About this exercise
Copy, from the data below, each line that has the word "dashboard".

Records shown
§ §

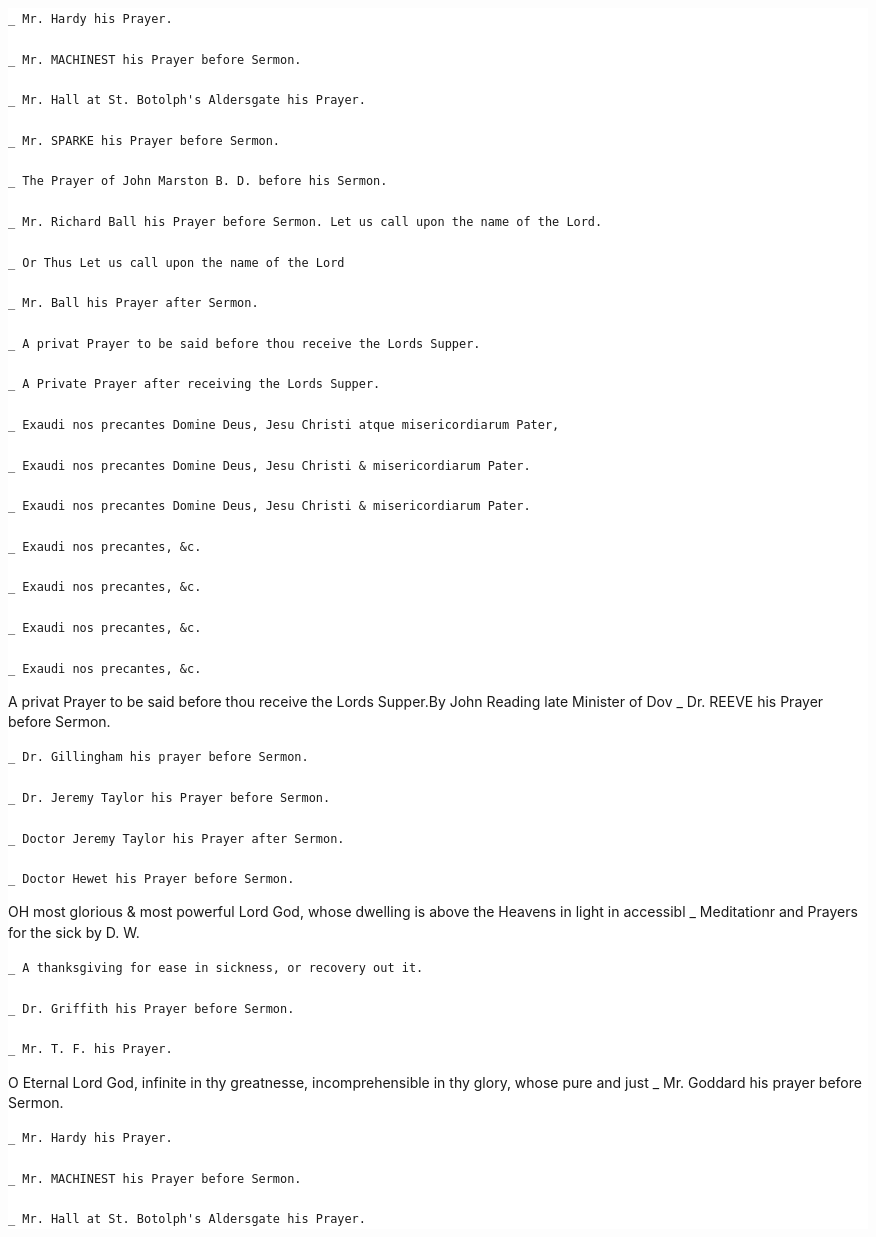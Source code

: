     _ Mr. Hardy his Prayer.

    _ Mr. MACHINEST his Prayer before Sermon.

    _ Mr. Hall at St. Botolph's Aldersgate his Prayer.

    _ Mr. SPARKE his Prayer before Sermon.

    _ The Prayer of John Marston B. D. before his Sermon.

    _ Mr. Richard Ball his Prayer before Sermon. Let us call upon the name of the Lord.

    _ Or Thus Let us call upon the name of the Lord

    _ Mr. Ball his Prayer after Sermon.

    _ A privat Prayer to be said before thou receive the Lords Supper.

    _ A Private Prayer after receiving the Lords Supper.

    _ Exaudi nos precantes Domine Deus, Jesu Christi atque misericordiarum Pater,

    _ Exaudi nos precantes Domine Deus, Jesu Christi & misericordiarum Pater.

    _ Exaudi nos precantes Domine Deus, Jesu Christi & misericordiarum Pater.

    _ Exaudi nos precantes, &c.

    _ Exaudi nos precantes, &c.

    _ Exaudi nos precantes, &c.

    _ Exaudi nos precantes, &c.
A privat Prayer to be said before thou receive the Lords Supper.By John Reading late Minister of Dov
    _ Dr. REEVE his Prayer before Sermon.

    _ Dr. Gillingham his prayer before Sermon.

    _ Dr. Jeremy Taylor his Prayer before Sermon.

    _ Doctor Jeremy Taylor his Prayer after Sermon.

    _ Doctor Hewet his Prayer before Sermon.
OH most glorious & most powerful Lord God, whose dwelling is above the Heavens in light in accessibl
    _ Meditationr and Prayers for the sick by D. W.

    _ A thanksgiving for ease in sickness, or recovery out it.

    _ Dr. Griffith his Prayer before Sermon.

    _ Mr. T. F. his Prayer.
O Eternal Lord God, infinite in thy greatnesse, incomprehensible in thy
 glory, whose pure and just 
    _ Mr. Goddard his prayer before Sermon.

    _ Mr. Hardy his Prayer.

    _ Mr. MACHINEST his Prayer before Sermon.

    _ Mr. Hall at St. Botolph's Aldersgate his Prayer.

§ §

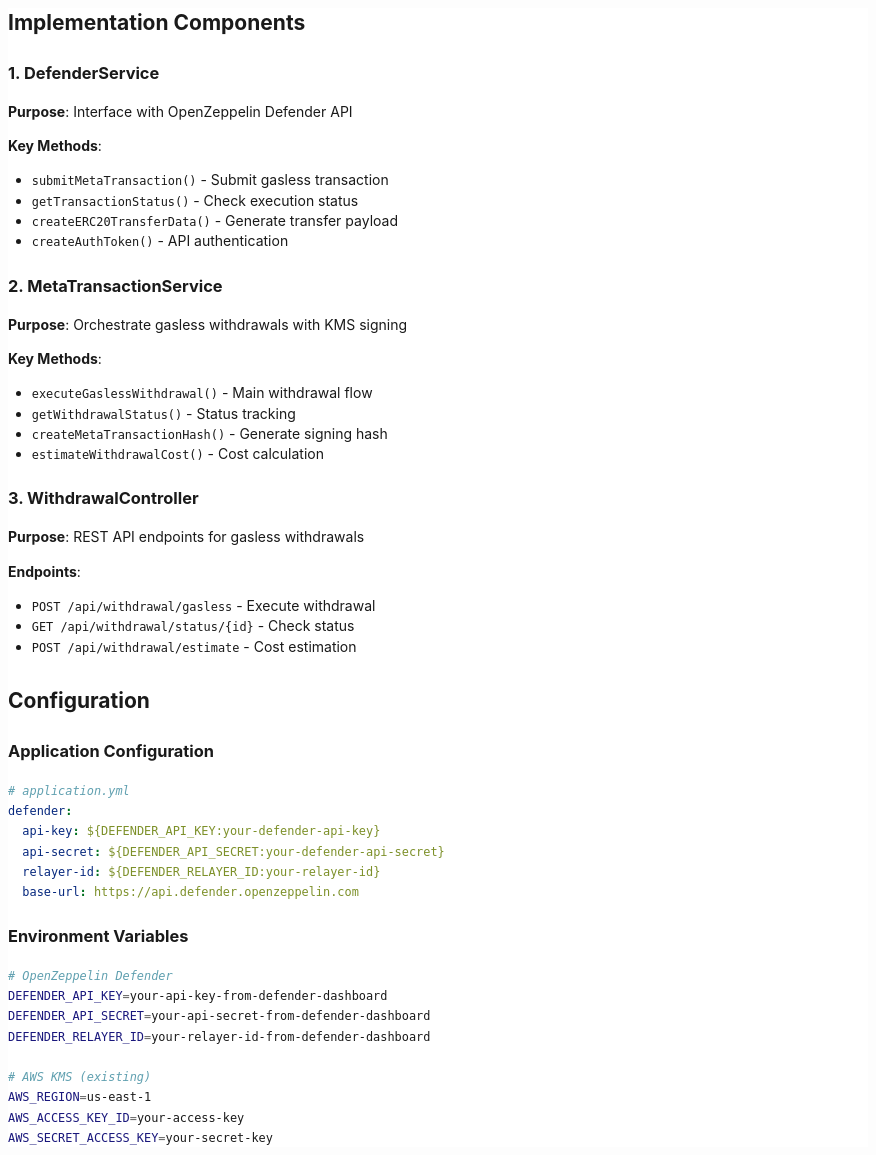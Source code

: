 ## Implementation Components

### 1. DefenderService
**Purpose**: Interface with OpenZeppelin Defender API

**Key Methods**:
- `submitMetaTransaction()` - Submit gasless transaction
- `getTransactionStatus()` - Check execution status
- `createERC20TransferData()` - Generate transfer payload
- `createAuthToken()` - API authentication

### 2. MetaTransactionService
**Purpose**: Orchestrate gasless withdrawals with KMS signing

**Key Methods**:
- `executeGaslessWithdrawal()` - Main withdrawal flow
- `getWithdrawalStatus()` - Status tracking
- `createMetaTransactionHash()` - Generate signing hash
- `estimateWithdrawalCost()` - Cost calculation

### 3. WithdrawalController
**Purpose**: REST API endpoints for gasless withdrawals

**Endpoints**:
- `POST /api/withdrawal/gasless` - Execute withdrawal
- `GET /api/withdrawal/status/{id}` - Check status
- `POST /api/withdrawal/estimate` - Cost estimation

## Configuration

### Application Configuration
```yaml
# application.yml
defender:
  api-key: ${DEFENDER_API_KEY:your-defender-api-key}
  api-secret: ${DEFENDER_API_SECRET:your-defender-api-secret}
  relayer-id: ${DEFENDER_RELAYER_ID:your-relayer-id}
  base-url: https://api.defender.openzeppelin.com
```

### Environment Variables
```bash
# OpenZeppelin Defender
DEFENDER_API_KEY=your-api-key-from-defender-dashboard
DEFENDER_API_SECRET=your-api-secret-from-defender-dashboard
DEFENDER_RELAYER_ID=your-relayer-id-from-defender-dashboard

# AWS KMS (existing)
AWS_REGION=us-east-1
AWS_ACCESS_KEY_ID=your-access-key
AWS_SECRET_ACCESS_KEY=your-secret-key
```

§ §

Solution for this problem
DEFENDER_API_KEY=your-api-key-from-defender-dashboard
DEFENDER_API_SECRET=your-api-secret-from-defender-dashboard
DEFENDER_RELAYER_ID=your-relayer-id-from-defender-dashboard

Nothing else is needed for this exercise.